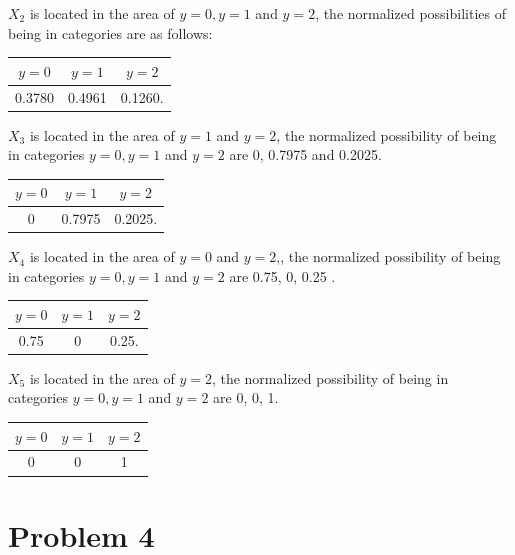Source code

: \documentclass[paper=a4, fontsize=11pt]{scrartcl} %
\numberwithin{equation}{section} %
\numberwithin{figure}{section} %
\numberwithin{table}{section} %
\begin{document}
$X_2$ is located in the area of $y = 0, y = 1$ and $y = 2$, the normalized possibilities of being in categories are as follows: 
\begin{table}[!htbp]
\centering
\begin{tabular}{|c|c|c|}
\hline 
$y = 0$ & $y = 1$ & $y = 2$ \\ 
\hline 
0.3780 & 0.4961 & 0.1260. \\ 
\hline 
\end{tabular} 
\end{table}

$X_3$ is located in the area of $y = 1$ and $ y = 2$, the normalized possibility of being in categories $y = 0, y = 1$ and $y = 2$ are 0, 0.7975 and 0.2025.
\begin{table}[!htbp]
\centering
\begin{tabular}{|c|c|c|}
\hline 
$y = 0$ & $y = 1$ & $y = 2$ \\ 
\hline 
0 & 0.7975 & 0.2025. \\ 
\hline 
\end{tabular} 
\end{table}
\newline
$X_4$ is located in the area of $y = 0$ and $ y = 2$,, the normalized possibility of being in categories $y = 0, y = 1$ and $y = 2$ are 0.75, 0, 0.25 .
\begin{table}[!htbp]
\centering
\begin{tabular}{|c|c|c|}
\hline 
$y = 0$ & $y = 1$ & $y = 2$ \\ 
\hline 
0.75 & 0 & 0.25. \\ 
\hline 
\end{tabular} 
\end{table}
\newline
$X_5$ is located in the area of $y = 2$, the normalized possibility of being in categories $y = 0, y = 1$ and $y = 2$ are 0, 0, 1.
\begin{table}[!htbp]
\centering
\begin{tabular}{|c|c|c|}
\hline 
$y = 0$ & $y = 1$ & $y = 2$ \\ 
\hline 
0 & 0 & 1 \\ 
\hline 
\end{tabular} 
\end{table}
\section{Problem 4}
\end{document}
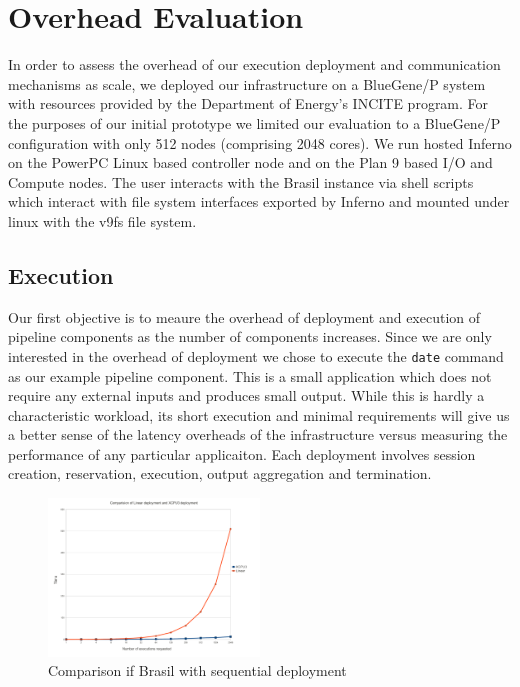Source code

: \section{Overhead Evaluation}
In order to assess the overhead of our execution deployment and communication
mechanisms as scale, we deployed our infrastructure on a BlueGene/P system
with resources provided by the Department of Energy's INCITE program.
For the purposes of our initial prototype we limited our evaluation to a
BlueGene/P configuration with only 512 nodes (comprising 2048 cores).
We run hosted Inferno on the PowerPC Linux based controller node and on
the Plan 9 based I/O and Compute nodes.
The user interacts with the Brasil instance via shell scripts which 
interact with file system interfaces exported by Inferno and mounted 
under linux with the v9fs file system.

\subsection{Execution}

Our first objective is to meaure the overhead of deployment and execution
of pipeline components as the number of components increases.  Since we 
are only interested in the overhead of deployment we chose to execute the
\texttt{date} command as our example pipeline component.
This is a small application which does not require any external inputs 
and produces small output. 
While this is hardly a characteristic workload, its short execution and
minimal requirements will give us a better sense of the latency overheads
of the infrastructure versus measuring the performance of any particular
applicaiton.
Each deployment involves
session creation, reservation, execution, output aggregation and termination.

\begin{figure}[h]
  \begin{center}
    \leavevmode
      \includegraphics[height=0.2\textheight,width=0.5\textwidth]
		{./img/linear}
    \caption{Comparison if Brasil with sequential deployment}
    \label{fig:sequential}
  \end{center}
\end{figure}

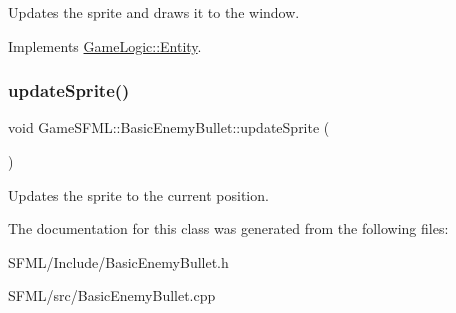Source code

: Updates the sprite and draws it to the window. 

Implements \hyperlink{classGameLogic_1_1Entity_adf23a7036cb99dfc6e33434018131da4}{Game\+Logic\+::\+Entity}.

\mbox{\label{classGameSFML_1_1BasicEnemyBullet_a12e639b51bc2212fd35af3d8fb0bbb56}} 
\subsubsection{\texorpdfstring{update\+Sprite()}{updateSprite()}}
{\footnotesize\ttfamily void Game\+S\+F\+M\+L\+::\+Basic\+Enemy\+Bullet\+::update\+Sprite (\begin{DoxyParamCaption}{ }\end{DoxyParamCaption})}

Updates the sprite to the current position. 

The documentation for this class was generated from the following files\+:\begin{DoxyCompactItemize}
\item 
S\+F\+M\+L/\+Include/Basic\+Enemy\+Bullet.\+h\item 
S\+F\+M\+L/src/Basic\+Enemy\+Bullet.\+cpp\end{DoxyCompactItemize}
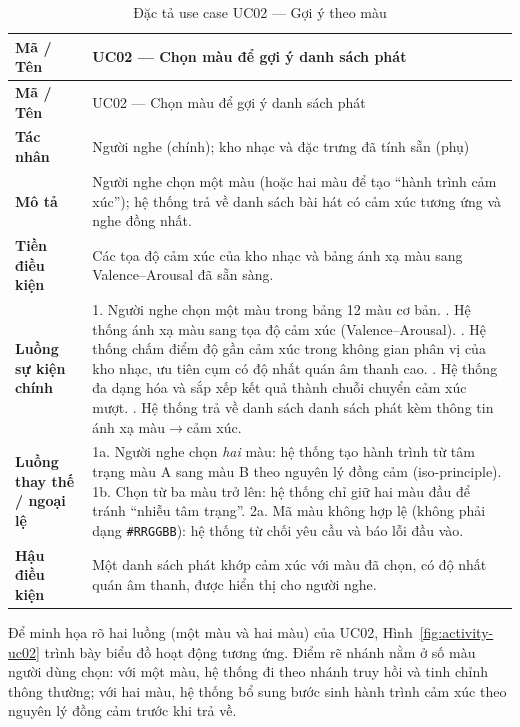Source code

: \documentclass[../DoAn.tex]{subfiles}
\begin{document}
\begin{longtable}{|p{3.0cm}|p{11.0cm}|}
\caption{Đặc tả use case UC02 --- Gợi ý theo màu}\label{table:uc02}\\
\hline
\textbf{Mã / Tên} & UC02 --- Chọn màu để gợi ý danh sách phát \\
\hline
\endfirsthead
\hline
\textbf{Mã / Tên} & UC02 --- Chọn màu để gợi ý danh sách phát \\
\hline
\endhead
\textbf{Tác nhân} & Người nghe (chính); kho nhạc và đặc trưng đã tính sẵn (phụ) \\ \hline
\textbf{Mô tả} & Người nghe chọn một màu (hoặc hai màu để tạo ``hành trình cảm xúc''); hệ thống trả về danh sách bài hát có cảm xúc tương ứng và nghe đồng nhất. \\ \hline
\textbf{Tiền điều kiện} & Các tọa độ cảm xúc của kho nhạc và bảng ánh xạ màu sang Valence--Arousal đã sẵn sàng. \\ \hline
\textbf{Luồng sự kiện chính} & 1. Người nghe chọn một màu trong bảng 12 màu cơ bản. \newline 2. Hệ thống ánh xạ màu sang tọa độ cảm xúc (Valence--Arousal). \newline 3. Hệ thống chấm điểm độ gần cảm xúc trong không gian phân vị của kho nhạc, ưu tiên cụm có độ nhất quán âm thanh cao. \newline 4. Hệ thống đa dạng hóa và sắp xếp kết quả thành chuỗi chuyển cảm xúc mượt. \newline 5. Hệ thống trả về danh sách danh sách phát kèm thông tin ánh xạ màu$\rightarrow$cảm xúc. \\ \hline
\textbf{Luồng thay thế / ngoại lệ} & 1a. Người nghe chọn \textit{hai} màu: hệ thống tạo hành trình từ tâm trạng màu A sang màu B theo nguyên lý đồng cảm (iso-principle). \newline 1b. Chọn từ ba màu trở lên: hệ thống chỉ giữ hai màu đầu để tránh ``nhiễu tâm trạng''. \newline 2a. Mã màu không hợp lệ (không phải dạng \texttt{\#RRGGBB}): hệ thống từ chối yêu cầu và báo lỗi đầu vào. \\ \hline
\textbf{Hậu điều kiện} & Một danh sách phát khớp cảm xúc với màu đã chọn, có độ nhất quán âm thanh, được hiển thị cho người nghe. \\ \hline
\end{longtable}

Để minh họa rõ hai luồng (một màu và hai màu) của UC02, Hình~\ref{fig:activity-uc02} trình bày biểu đồ hoạt động tương ứng. Điểm rẽ nhánh nằm ở số màu người dùng chọn: với một màu, hệ thống đi theo nhánh truy hồi và tinh chỉnh thông thường; với hai màu, hệ thống bổ sung bước sinh hành trình cảm xúc theo nguyên lý đồng cảm trước khi trả về.
\end{document}
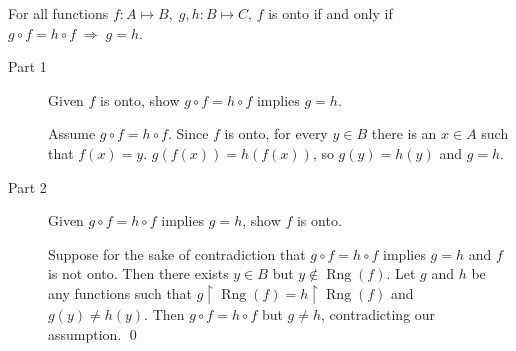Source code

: \documentclass[12pt]{article}
\newcommand{\Rng}{\operatorname{Rng}}
\begin{document}
\begin{Theorem}
 For all functions $f: A \mapsto B,\; g,h: B \mapsto C$, $f$ is onto if
  and only if $g \circ f = h \circ f \; \Rightarrow \; g = h$.
\end{Theorem}

\medskip

\begin{Proof}
\begin{description}
\item[Part 1]  Given $f$ is onto, show $g \circ f = h \circ f$ 
  implies $g = h$.

Assume $g \circ f = h \circ f$.  Since $f$ is onto, for every $y \in B$
there is an $x \in A$ such that $f(x) = y$.  $g(f(x)) = h(f(x))$, so
$g(y) = h(y)$ and $g = h$.

\item[Part 2]  Given $g \circ f = h \circ f$ implies $g = h$, show $f$
  is onto.

Suppose for the sake of contradiction that $g \circ f = h \circ f$
implies $g = h$ and $f$ is not onto.  Then there exists $y \in B$ but $y
\notin \Rng(f)$.  Let $g$ and $h$ be any functions such that $g
\upharpoonright \Rng(f) = h \upharpoonright \Rng(f)$ and $g(y) \ne
h(y)$.  Then $g \circ f = h \circ f$ but $g \ne h$, contradicting our
assumption. \qed
\end{description}
\end{Proof}
\end{document}
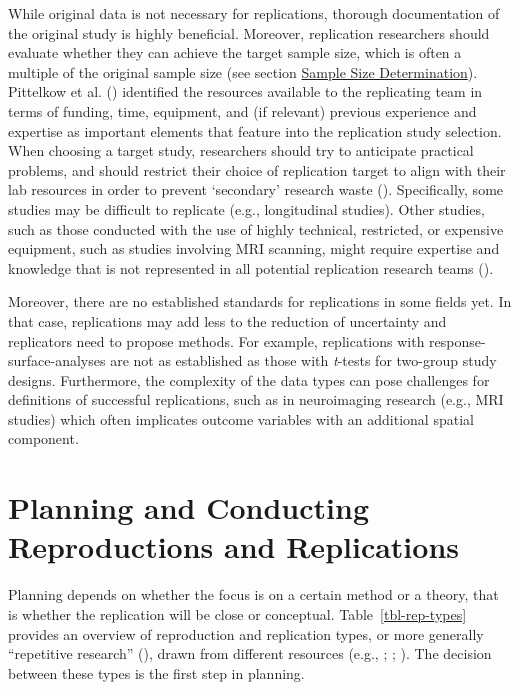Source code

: \documentclass[
  letterpaper,
  DIV=11,
  openany,
  fontsize=12pt,
  parskip=half,
  headings=big,
  numbers=noenddot,
  titlepage=false]{scrreprt}
\begin{document}
While original data is not necessary for replications, thorough
documentation of the original study is highly beneficial. Moreover,
replication researchers should evaluate whether they can achieve the
target sample size, which is often a multiple of the original sample
size (see section \hyperref[heading=h.r1a225ca00xn]{Sample Size
Determination}). Pittelkow et al.
() identified the resources
available to the replicating team in terms of funding, time, equipment,
and (if relevant) previous experience and expertise as important
elements that feature into the replication study selection. When
choosing a target study, researchers should try to anticipate practical
problems, and should restrict their choice of replication target to
align with their lab resources in order to prevent `secondary' research
waste (). Specifically,
some studies may be difficult to replicate (e.g., longitudinal studies).
Other studies, such as those conducted with the use of highly technical,
restricted, or expensive equipment, such as studies involving MRI
scanning, might require expertise and knowledge that is not represented
in all potential replication research teams
().

Moreover, there are no established standards for replications in some
fields yet. In that case, replications may add less to the reduction of
uncertainty and replicators need to propose methods. For example,
replications with response-surface-analyses are not as established as
those with \emph{t}-tests for two-group study designs. Furthermore, the
complexity of the data types can pose challenges for definitions of
successful replications, such as in neuroimaging research (e.g., MRI
studies) which often implicates outcome variables with an additional
spatial component.

\chapter{Planning and Conducting Reproductions and
Replications}\label{planning-and-conducting-reproductions-and-replications}

Planning depends on whether the focus is on a certain method or a
theory, that is whether the replication will be close or conceptual.
Table~\ref{tbl-rep-types} provides an overview of reproduction and
replication types, or more generally ``repetitive research''
(), drawn from different resources
(e.g., ; ; ). The decision between these types is the first step in planning.
\end{document}
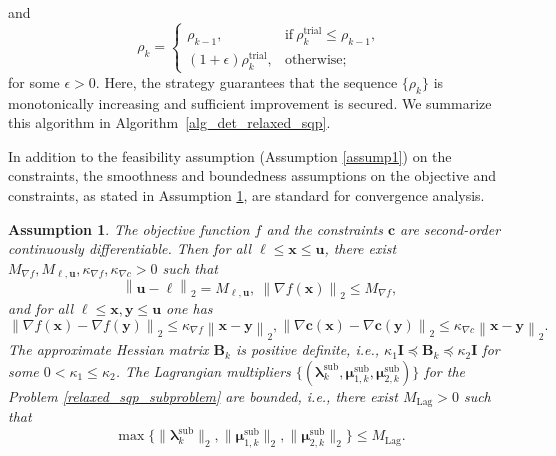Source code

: \documentclass[aos]{imsart}
\numberwithin{equation}{section}
\theoremstyle{plain}
\newtheorem{assumption}{Assumption}
\begin{document}
and
\begin{equation*}
    \rho_k = \left\{ \begin{array}{cc}
        \rho_{k-1}, &  \text{if}~\rho_{k}^{\text{trial}} \leq \rho_{k-1}, \\
        (1+\epsilon)\rho_{k}^{\text{trial}}, & \text{otherwise};
    \end{array} \right.
\end{equation*}
for some $\epsilon > 0$. Here, the strategy guarantees that the sequence $\{\rho_k\}$ is monotonically increasing and sufficient improvement is secured. 
We summarize this algorithm in Algorithm~\ref{alg_det_relaxed_sqp}.

In addition to the feasibility assumption (Assumption \ref{assump1}) on the constraints, the smoothness and boundedness assumptions on the objective and constraints, as stated in Assumption \ref{assump2}, are standard for convergence analysis. 


\begin{assumption}
    \label{assump2}
    The objective function $f$ and the constraints $\bm{c}$ are second-order continuously differentiable. Then for all $\bm{\ell} \leq \bm{x} \leq \bm{u}$, there exist $M_{\nabla f}, M_{\bm{\ell},\bm{u}}, \kappa_{\nabla f}, \kappa_{\nabla c}>0$ such that
    \begin{equation*}
        \left\|\bm{u} - \bm{\ell} \right\|_2 = M_{\bm{\ell},\bm{u}},~\left\| \nabla f(\bm{x})\right\|_2 \leq M_{\nabla f},
    \end{equation*}
    and for all $\bm{\ell} \leq \bm{x}, \bm{y} \leq \bm{u}$ one has
    \begin{equation*}
        \left\|\nabla f(\bm{x})-\nabla f(\bm{y}) \right\|_2 \leq \kappa_{\nabla f} \left\|\bm{x} - \bm{y} \right\|_2, \left\|\nabla \bm{c}(\bm{x})-\nabla \bm{c}(\bm{y}) \right\|_2 \leq \kappa_{\nabla c} \left\|\bm{x} - \bm{y} \right\|_2.
    \end{equation*}
    The approximate Hessian matrix $\bm{B}_k$ is positive definite, i.e., $\kappa_1 \mathbf{I} \preceq \bm{B}_k \preceq \kappa_2 \mathbf{I}$ for some $0<\kappa_1 \leq \kappa_2$. The Lagrangian multipliers $\{(\bm{\lambda}_{k}^{\text{sub}},  \bm{\mu}_{1,k}^{\text{sub}}, \bm{\mu}_{2,k}^{\text{sub}})\}$ for the Problem \eqref{relaxed_sqp_subproblem} are bounded, i.e., there exist $M_{\text{Lag}}>0$ such that 
    \begin{equation*}
        \max\{\|\bm{\lambda}_{k}^{\text{sub}}\|_2, \|\bm{\mu}_{1,k}^{\text{sub}}\|_2, \|\bm{\mu}_{2,k}^{\text{sub}}\|_2\} \leq M_{\text{Lag}}.
    \end{equation*}
\end{assumption}
\end{document}

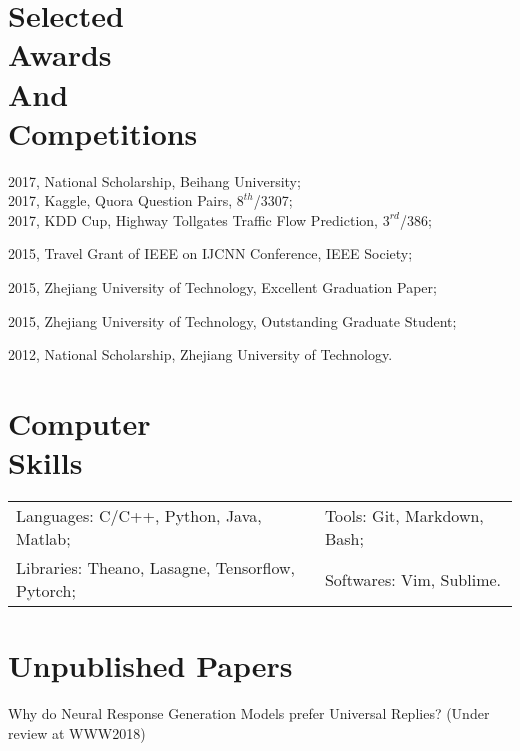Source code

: \documentclass[margin,line]{resume}
\begin{document}
\begin{resume}
\section{Selected \\ Awards \\And\\Competitions}


2017, National Scholarship, Beihang University;\\
2017, Kaggle, Quora Question Pairs, $8^{th}$/3307; \\
2017, KDD Cup, Highway Tollgates Traffic Flow Prediction, $3^{rd}$/386;

2015, Travel Grant of IEEE on IJCNN Conference, IEEE Society;

2015, Zhejiang University of Technology, Excellent Graduation Paper;

2015, Zhejiang University of Technology, Outstanding Graduate Student;


2012, National Scholarship, Zhejiang University of Technology.




\section{Computer \\ Skills}
\begin{tabular}{@{}p{3.8in}p{4in}}
Languages: C/C++, Python, Java, Matlab;& Tools: Git, Markdown, Bash; \\
Libraries: Theano, Lasagne, Tensorflow, Pytorch;  & Softwares: Vim, Sublime. \\
\end{tabular}


\section{Unpublished Papers}
Why do Neural Response Generation Models prefer Universal Replies? (Under review at WWW2018)\\

\end{resume}
\end{document}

________________________

● WHAT YOU NEED TO DO
Show the lines of the material that contain the word "equipment".

● SOLUTION FOR THIS PROBLEM
available to the replicating team in terms of funding, time, equipment,
restricted, or expensive equipment, such as studies involving MRI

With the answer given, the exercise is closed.